Во «Вздохе» господствует минимализм. Действие захватывает тюрьму, в которой герой, беспричинно убивший жену и двух дочерей, ждет казни с тремя другими смертниками. Сюжет развивается и в квартире героини-скульпторши, которая живет с дочерью и с изменяющим ей мужем-музыкантом, и по дороге от тюрьмы к дому. Первоначальная коллизия трагикомична – убийца регулярно пытается покончить с собой, а его каждый раз возвращают с того света, чтобы отправить обратно с помощью контролируемой процедуры, о чем с той же регулярностью сообщает местное ТВ. Посмотрев на этот ужас, героиня отправляется в тюрьму и получает свидание с осужденным, причем дело тут вовсе не в либеральности южнокорейского правосудия, а в том, что лицо начальника тюрьмы, чье отражение мы видим в стекле монитора слежения – лицо самого Ким Ки-Дука. И это едва ли не самое многосмысленное режиссерское «камео» за все сто с лишним лет кино (вот и верьте после этого басням про самородство Кима). Мало того, что этот факт обнажает условность фильма, но и как бы саморазоблачает: вот он я, демиург, вуайер, провокатор и гуманист в одном лице.
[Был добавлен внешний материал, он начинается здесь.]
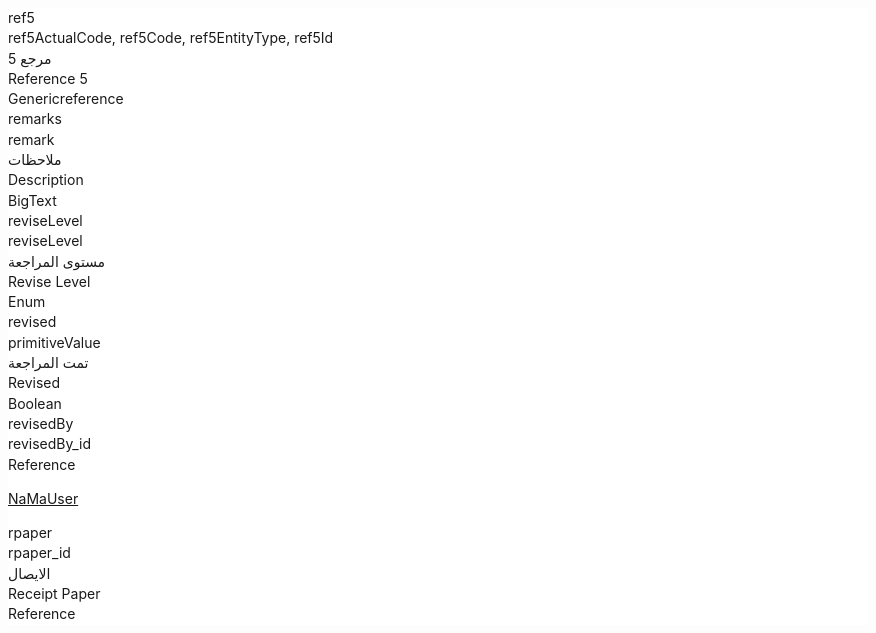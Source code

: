 <div class="row searchable" id="ref5">
<div class="cell" data-label="Property">ref5</div>
<div class="cell gen-ref-column" data-label="Column">ref5ActualCode,  ref5Code,  ref5EntityType,  ref5Id</div>
<div class="cell" data-label="Arabic">مرجع 5</div>
<div class="cell" data-label="English">Reference 5</div>
<div class="cell" data-label="Type">Genericreference</div>

</div>

<div class="row searchable" id="remarks">
<div class="cell" data-label="Property">remarks</div>
<div class="cell" data-label="Column">remark</div>
<div class="cell" data-label="Arabic">ملاحظات</div>
<div class="cell" data-label="English">Description</div>
<div class="cell" data-label="Type">BigText</div>

</div>

<div class="row searchable" id="reviseLevel">
<div class="cell" data-label="Property">reviseLevel</div>
<div class="cell" data-label="Column">reviseLevel</div>
<div class="cell" data-label="Arabic">مستوى المراجعة</div>
<div class="cell" data-label="English">Revise Level</div>
<div class="cell" data-label="Type">Enum</div>

</div>

<div class="row searchable" id="revised">
<div class="cell" data-label="Property">revised</div>
<div class="cell" data-label="Column">primitiveValue</div>
<div class="cell" data-label="Arabic">تمت المراجعة</div>
<div class="cell" data-label="English">Revised</div>
<div class="cell" data-label="Type">Boolean</div>

</div>

<div class="row searchable" id="revisedBy">
<div class="cell" data-label="Property">revisedBy</div>
<div class="cell" data-label="Column">revisedBy_id</div>
<div class="cell" data-label="Arabic"></div>
<div class="cell" data-label="English"></div>
<div class="cell" data-label="Type">Reference</div>
<div class="cell" data-label="Foreign Table">

 [NaMaUser](/entities/system-tables/NaMaUser.md) 
</div>
</div>

<div class="row searchable" id="rpaper">
<div class="cell" data-label="Property">rpaper</div>
<div class="cell" data-label="Column">rpaper_id</div>
<div class="cell" data-label="Arabic">الايصال</div>
<div class="cell" data-label="English">Receipt Paper</div>
<div class="cell" data-label="Type">Reference</div>
<div class="cell" data-label="Foreign Table">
Ну и, конечно, шутник постмодернистского толка. Героиня оклеивает тюремную комнату свиданий китчевыми фотообоями на тему лучшего кимовского фильма «Весна, лето, осень, зима и… снова весна». И дурным голосом поет герою сезонные песенки, пародирующие не столько фон Триера с его «Танцующей в темноте», сколько китайского соседа, приколиста и выпендрежника Цая Мин-Ляна. Муж героини, обеспокоенный ее отлучками и запущенной квартирой, прямо по старику Фрейду ляпает: «Если я хожу к другой женщине, я же не забываю свои домашние обязанности!». А сквозная тема удушья, дважды разряжающаяся в финале – в сексуальной и в смертной сцене, отсылает за разгадкой не в корейские горы, откуда спустился Ким, а к «Империи чувств» Нагисы Осимы, где об асфиксии, либидо и мортидо сказано более чем достаточно.
Но при всей своей культурной всеядности, национальной экзотичности (хотя в самой Корее Ким – что Куросава в Японии, «своими» не больно-то и признается) и несомненной расчетливости Ким Ки-Дук не фокусник и не манипулятор, а художник, для которого приемы являются только средствами выражения того, что он хочет передать. Ему не всегда это удается, но если получается, то парадоксальные режиссерские решения выталкивают зрителя из бытовой плоскости в метафизическое пространство. Шоковые эффекты оказывают завораживающее и просветляющее действие, то есть вызывают катарсис. Хорошее такое корейское слово родом из Древней Греции.